バレーコードというのは、FBがその代表格。人さし指を5~6本の弦にまたぐように配置し、一度に全ての弦を押さえる(ように見える)コードの総称です。

私はプロギター講師をおよそ10年ほどやっておりますが、アコギ初心者の方から、必ず受ける質問があります。それが・・・

先生!バレーコードが鳴りません!

簡単な押さえ方、ありませんか!?手が辛いです。

というものです。

実際バレーコードは非常に辛いコードですし、ずっと弾いていると左手が疲れるため、何とかして楽をしたいものです。

しかし実際には、Fコード=1・2・6弦Bコード=1・5弦のみを人さし指で押さえているため、厳密には全ての弦を指1本で押さえているわけではないのです。

ただ現実的には、指で弦を覆うようにしないと押さえるのが不可能なため、結果として「人さし指で弦を6(5)本押さえる」なんていう事がおこるのですが、この人さし指が問題となります。

徐々に体勢がしんどくなったり、指がつりそうになったり、そもそも全然鳴ってくれなかったり・・・。

心が折れるのが先、という方が後を絶ちません。

そこで登場するのが、今回ご紹介する省略コードの数々。実はバレーコードにこだわらず、下記3点に重きをおくのです。

  • 和音を構成する音がきちんと入っている
  • コードの働きが似たものに置き換える  
  • 異弦同音を上手く利用する(1弦の開放弦と、2弦の5Fなど)

そもそもコードとは、日本語で言うと和音のこと。コードFであれば、構成しているのはファ、ラ、ドの3音。
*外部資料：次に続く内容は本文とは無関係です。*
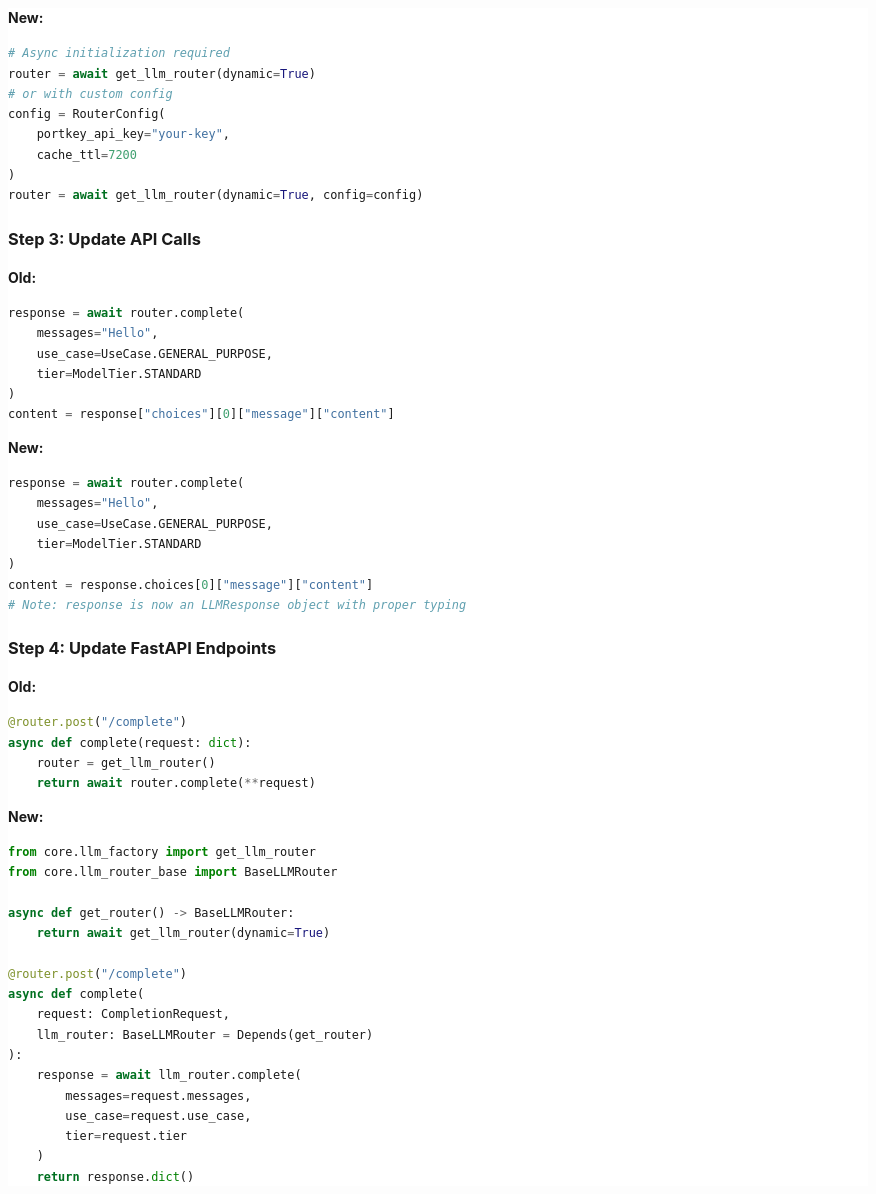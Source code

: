 **New:**
```python
# Async initialization required
router = await get_llm_router(dynamic=True)
# or with custom config
config = RouterConfig(
    portkey_api_key="your-key",
    cache_ttl=7200
)
router = await get_llm_router(dynamic=True, config=config)
```

### Step 3: Update API Calls

**Old:**
```python
response = await router.complete(
    messages="Hello",
    use_case=UseCase.GENERAL_PURPOSE,
    tier=ModelTier.STANDARD
)
content = response["choices"][0]["message"]["content"]
```

**New:**
```python
response = await router.complete(
    messages="Hello",
    use_case=UseCase.GENERAL_PURPOSE,
    tier=ModelTier.STANDARD
)
content = response.choices[0]["message"]["content"]
# Note: response is now an LLMResponse object with proper typing
```

### Step 4: Update FastAPI Endpoints

**Old:**
```python
@router.post("/complete")
async def complete(request: dict):
    router = get_llm_router()
    return await router.complete(**request)
```

**New:**
```python
from core.llm_factory import get_llm_router
from core.llm_router_base import BaseLLMRouter

async def get_router() -> BaseLLMRouter:
    return await get_llm_router(dynamic=True)

@router.post("/complete")
async def complete(
    request: CompletionRequest,
    llm_router: BaseLLMRouter = Depends(get_router)
):
    response = await llm_router.complete(
        messages=request.messages,
        use_case=request.use_case,
        tier=request.tier
    )
    return response.dict()
```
Bmであれば、シ、レ、ファ♯の3音。

実は、この構成音がきちんと入っていれば、バレーコードを解除できるのです!!

また、コードには1つずつ働きが存在するのですが、同じ働きのコードであれば置き換えてもそれほど違和感がありません。

また、アコギの場合は開放弦を上手く利用することで、バレーコードの恐怖から逃れられるのです。

では、どんな押さえ方になるのか?次の項目で見ていきましょう!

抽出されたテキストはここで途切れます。